Kent told Rice and the audience (he features in the panel discussion that you can watch below) that Coke had been present in Africa since 1928. “Today if we fast forward what we see is the youngest continent, incredibly vibrant. Three years ago, I said that this would be the decade of Africa – the untold decade of Africa is starting.”
“We see that as a company that operates 147 factories and is one of the largest private employers on the continent – 80,000+ direct employees and 1m+ through our infrastructure,” he said.
Muhtar Kent’s ‘golden triangle of business’
“Back at the start of the decade we announced investments of $12bn, up from $5bn the previous decade. Today I’m proud to announce. We’re increasing that $12bn to $17bn now,” Kent added.
The money will spend the cash on manufacturing lines, cooling and distribution equipment and production, but also support sustainability initiatives for safe water, ethical sourcing, women’s economic empowerment, community well-being and operational efficiency improvements.
Discussing what he described as the “golden triangle of business”, Kent said it relied on three vectors, the first of which is good infrastructure – power, roads, communications, etc.

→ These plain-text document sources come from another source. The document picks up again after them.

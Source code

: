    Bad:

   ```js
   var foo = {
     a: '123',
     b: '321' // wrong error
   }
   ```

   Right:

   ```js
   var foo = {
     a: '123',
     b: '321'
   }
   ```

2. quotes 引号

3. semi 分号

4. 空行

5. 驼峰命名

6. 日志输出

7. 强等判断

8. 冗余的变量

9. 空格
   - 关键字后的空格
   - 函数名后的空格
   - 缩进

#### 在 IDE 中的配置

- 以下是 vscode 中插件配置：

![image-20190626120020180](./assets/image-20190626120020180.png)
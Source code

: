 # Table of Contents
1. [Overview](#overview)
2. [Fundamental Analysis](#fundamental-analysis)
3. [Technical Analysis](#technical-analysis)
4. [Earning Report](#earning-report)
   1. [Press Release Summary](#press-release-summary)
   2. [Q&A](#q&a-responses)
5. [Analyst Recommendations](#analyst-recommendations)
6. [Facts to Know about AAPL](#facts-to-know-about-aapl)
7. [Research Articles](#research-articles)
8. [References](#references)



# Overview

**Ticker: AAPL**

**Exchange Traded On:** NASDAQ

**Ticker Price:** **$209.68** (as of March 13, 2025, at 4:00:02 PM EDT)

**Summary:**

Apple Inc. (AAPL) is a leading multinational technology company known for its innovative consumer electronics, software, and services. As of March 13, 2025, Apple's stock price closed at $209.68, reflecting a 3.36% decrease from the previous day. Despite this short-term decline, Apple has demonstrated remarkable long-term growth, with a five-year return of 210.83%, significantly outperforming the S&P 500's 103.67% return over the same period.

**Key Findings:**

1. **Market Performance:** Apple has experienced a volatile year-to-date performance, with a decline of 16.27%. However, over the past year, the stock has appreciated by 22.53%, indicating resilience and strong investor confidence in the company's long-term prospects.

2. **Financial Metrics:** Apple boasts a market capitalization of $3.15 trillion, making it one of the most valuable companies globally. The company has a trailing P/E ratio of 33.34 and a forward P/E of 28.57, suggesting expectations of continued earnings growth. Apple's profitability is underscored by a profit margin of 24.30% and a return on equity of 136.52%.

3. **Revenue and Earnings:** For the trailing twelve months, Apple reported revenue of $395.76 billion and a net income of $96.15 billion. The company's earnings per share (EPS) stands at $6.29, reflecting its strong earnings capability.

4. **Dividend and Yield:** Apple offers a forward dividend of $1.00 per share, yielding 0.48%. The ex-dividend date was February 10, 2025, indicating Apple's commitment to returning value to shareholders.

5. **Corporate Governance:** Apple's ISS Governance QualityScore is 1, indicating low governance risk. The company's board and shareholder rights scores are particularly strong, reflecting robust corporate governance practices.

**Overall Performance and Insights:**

This allows Vector 2, business infrastructure, which then transitions into social infrastructure (Vector 3), whereby companies can work with government, civil society and academia to improve education, entrepreneurial spirit, sanitation and water
Consistent and sustainable local ingredient sourcing
Alongside a beefed-up scheme that now aims to provide four million African homes with safe water and sanitation access by 2020, Coke has also signed a letter of intent to launch ‘Source Africa’, an initiative to secure more consistent and sustainable local ingredient sourcing for products.
Initially this will focus on sustainable mango and tea production in Kenya, mango and pineapple production in Nigeria and mango in Malawi, but could expand to focus on sustainable ingredient production in Ethiopia, Senegal, Tanzania and Mozambique.

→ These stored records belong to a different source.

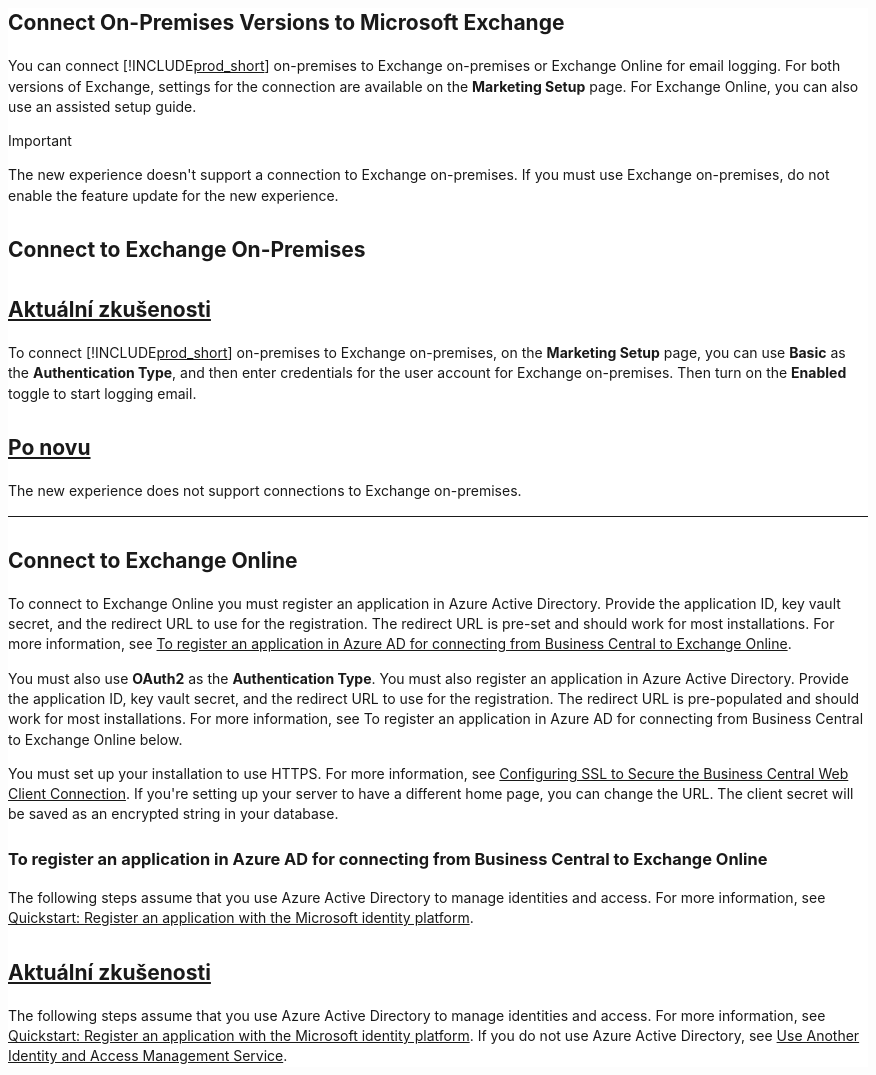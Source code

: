 ## Connect On-Premises Versions to Microsoft Exchange

You can connect [!INCLUDE[prod_short](includes/prod_short.md)] on-premises to Exchange on-premises or Exchange Online for email logging. For both versions of Exchange, settings for the connection are available on the **Marketing Setup** page. For Exchange Online, you can also use an assisted setup guide.

> [!IMPORTANT]
> The new experience doesn't support a connection to Exchange on-premises. If you must use Exchange on-premises, do not enable the feature update for the new experience.

## Connect to Exchange On-Premises
## [Aktuální zkušenosti](#tab/current-experience)
To connect [!INCLUDE[prod_short](includes/prod_short.md)] on-premises to Exchange on-premises, on the **Marketing Setup** page, you can use **Basic** as the **Authentication Type**, and then enter credentials for the user account for Exchange on-premises. Then turn on the **Enabled** toggle to start logging email.

## [Po novu](#tab/new-experience)
The new experience does not support connections to Exchange on-premises.

---

## Connect to Exchange Online
To connect to Exchange Online you must register an application in Azure Active Directory. Provide the application ID, key vault secret, and the redirect URL to use for the registration. The redirect URL is pre-set and should work for most installations. For more information, see [To register an application in Azure AD for connecting from Business Central to Exchange Online](marketing-set-up-email-logging.md#to-register-an-application-in-azure-ad-for-connecting-from-business-central-to-exchange-online).

You must also use **OAuth2** as the **Authentication Type**. You must also register an application in Azure Active Directory. Provide the application ID, key vault secret, and the redirect URL to use for the registration. The redirect URL is pre-populated and should work for most installations. For more information, see To register an application in Azure AD for connecting from Business Central to Exchange Online below.

You must set up your installation to use HTTPS. For more information, see [Configuring SSL to Secure the Business Central Web Client Connection](/dynamics365/business-central/dev-itpro/deployment/configure-ssl-web-client-connection). If you're setting up your server to have a different home page, you can change the URL. The client secret will be saved as an encrypted string in your database.

### To register an application in Azure AD for connecting from Business Central to Exchange Online
The following steps assume that you use Azure Active Directory to manage identities and access. For more information, see [Quickstart: Register an application with the Microsoft identity platform](/azure/active-directory/develop/quickstart-register-app).

## [Aktuální zkušenosti](#tab/current-experience)
The following steps assume that you use Azure Active Directory to manage identities and access. For more information, see [Quickstart: Register an application with the Microsoft identity platform](/azure/active-directory/develop/quickstart-register-app). If you do not use Azure Active Directory, see [Use Another Identity and Access Management Service](marketing-set-up-email-logging.md#use-another-identity-and-access-management-service).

“Despite the gaps of basic infrastructure and business infrastructure – there needs to be more foreign direct investment in Africa – I am extremely bullish about the future,” Kent said.
“It’s the youngest billion and the most dynamic region in the world that I can see right now.”
Kent said business could also help boost confidence among African youth: “15-20 years ago brand Africa was associated with war, strife, conflicts. Today there’s confidence coming.”